The model will allow you to discover the effects of different soils and land uses on runoff. Plan a simulation that will
evaluate the effect of different kinds of Land Use. The results of your simulation should allow you to rank the Land
Use from least to most runoff.

Write a description of your simulations. What did you do? Explain how you controlled all of the variables and
systematically changed the Land Use.
Answers will vary. I Set the Conditions to average values: Soil group B, Hydrologic condition Fair. I put rainfall at 5 inches because that is the 25-year storm for many of the states in the Eastern U.S. Then I used the model to calculate the runoff for each of the land uses. I put the values in a spreadsheet and sorted the data in ascending order.
 Oak Aspen 0.6 Sagebrush 0.7 Brush 1 Meadow 1.2 Pinyon Juniper 1.2 Woods 1.3 Woods with grass 1.7 Residential Rural 1.9 Open Urban Space 2 Pasture 2 Herbaceous 2.1 Desert Shrub 2.2 Farmsteads 2.4 Residential Urban 2.4 Row Crops Contoured and Terraced 2.4 Small Grain Contoured 2.4 Small Grain Contoured and Terraced 2.4 Small Grain Straight Row 2.5 Row Crops Contoured 2.8 Row Crops Straight Row 3 Gravel Road 3.4 Industrial 72% impervious 3.7 Paved street with Open Ditch 3.8 Commercial Business 85% impervious 4.1 Parking lots 4.8 Paved Street with Curb 4.8

Group the different Land Uses into 3 groups; Uses with little runoff, medium runoff, most runoff. What characteristics
do the uses within each group share?
Answers will vary. I see 3 groups; runoff from .6 to 1.3 are natural settings with little or no human disturbance. 1.7 to 3 are lands with some human disturbance but the people manage the plant life. 3.4 to 4.8 is intensive human use with little or no plant life.

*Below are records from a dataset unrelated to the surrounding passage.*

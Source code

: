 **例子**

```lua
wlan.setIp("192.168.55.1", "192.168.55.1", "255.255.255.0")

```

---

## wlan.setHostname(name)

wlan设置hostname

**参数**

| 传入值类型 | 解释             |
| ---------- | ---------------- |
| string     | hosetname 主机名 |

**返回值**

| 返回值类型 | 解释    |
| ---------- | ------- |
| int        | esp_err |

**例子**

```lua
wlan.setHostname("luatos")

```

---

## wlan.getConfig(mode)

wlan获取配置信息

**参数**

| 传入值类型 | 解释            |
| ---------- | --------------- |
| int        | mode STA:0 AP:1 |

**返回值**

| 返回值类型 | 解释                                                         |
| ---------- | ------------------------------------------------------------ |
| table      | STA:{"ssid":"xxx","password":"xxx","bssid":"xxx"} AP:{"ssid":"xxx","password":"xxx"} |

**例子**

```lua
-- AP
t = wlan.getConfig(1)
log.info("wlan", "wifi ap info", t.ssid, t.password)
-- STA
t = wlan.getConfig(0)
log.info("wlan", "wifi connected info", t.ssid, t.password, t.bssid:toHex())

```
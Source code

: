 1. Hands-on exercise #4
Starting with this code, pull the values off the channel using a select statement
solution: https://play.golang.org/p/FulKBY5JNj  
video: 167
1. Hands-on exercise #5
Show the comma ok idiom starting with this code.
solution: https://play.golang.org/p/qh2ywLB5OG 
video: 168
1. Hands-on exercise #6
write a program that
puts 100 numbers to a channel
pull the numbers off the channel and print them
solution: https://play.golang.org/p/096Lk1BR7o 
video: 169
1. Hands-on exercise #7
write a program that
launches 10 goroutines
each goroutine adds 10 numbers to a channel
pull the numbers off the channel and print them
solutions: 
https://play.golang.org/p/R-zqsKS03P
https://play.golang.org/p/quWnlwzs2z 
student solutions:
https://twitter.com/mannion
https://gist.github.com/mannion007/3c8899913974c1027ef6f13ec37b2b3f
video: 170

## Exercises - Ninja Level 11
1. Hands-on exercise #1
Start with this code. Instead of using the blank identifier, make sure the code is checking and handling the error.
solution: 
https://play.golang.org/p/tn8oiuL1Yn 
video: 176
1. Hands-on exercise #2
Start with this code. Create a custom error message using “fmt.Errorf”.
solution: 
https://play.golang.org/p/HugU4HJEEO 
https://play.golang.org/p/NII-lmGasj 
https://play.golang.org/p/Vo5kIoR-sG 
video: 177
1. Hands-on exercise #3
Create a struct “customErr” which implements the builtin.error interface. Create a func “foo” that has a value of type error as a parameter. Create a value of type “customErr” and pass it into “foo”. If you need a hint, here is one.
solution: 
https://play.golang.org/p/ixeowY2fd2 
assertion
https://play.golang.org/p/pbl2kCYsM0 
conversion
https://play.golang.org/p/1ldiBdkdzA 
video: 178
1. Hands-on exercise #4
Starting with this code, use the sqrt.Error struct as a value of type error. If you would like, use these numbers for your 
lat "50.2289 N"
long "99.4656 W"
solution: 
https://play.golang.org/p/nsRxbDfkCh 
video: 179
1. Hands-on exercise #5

Using 3 land uses from each of your 3 groups, plan a simulation that will evaluate the effect of different Hydrologic
Conditions on runoff. Explain your results.
Answers will vary. In general  poor hydrologic conditions will have more runoff than good conditions. With increased human impact, the hydrologic conditions become less important because the land has an impervious cover.

Using the same 3 land uses from each of your 3 groups, plan a simulation that will evaluate the effect of different Soil
Answers will vary. In general, group A soils will have less runoff than group D. With increased human impact the soil conditions become less important because the land has an impervious cover. Soil group and hydrologic conditions can have roughly equivalent impacts.

Use the model to determine the runoff from your school in a 25 year storm.

The students will need to measure and calculate the impervious surface area of the school i.e. roofs, parking lots, roads and also measure and calculate the pervious areas i.e. grass, forests, etc. They will need to search the internet or contact local sources to determine the rainfall in a 25 year storm. Putting this into the Excel spreadsheet they can calculate the runoff for each type of area and then the total runoff.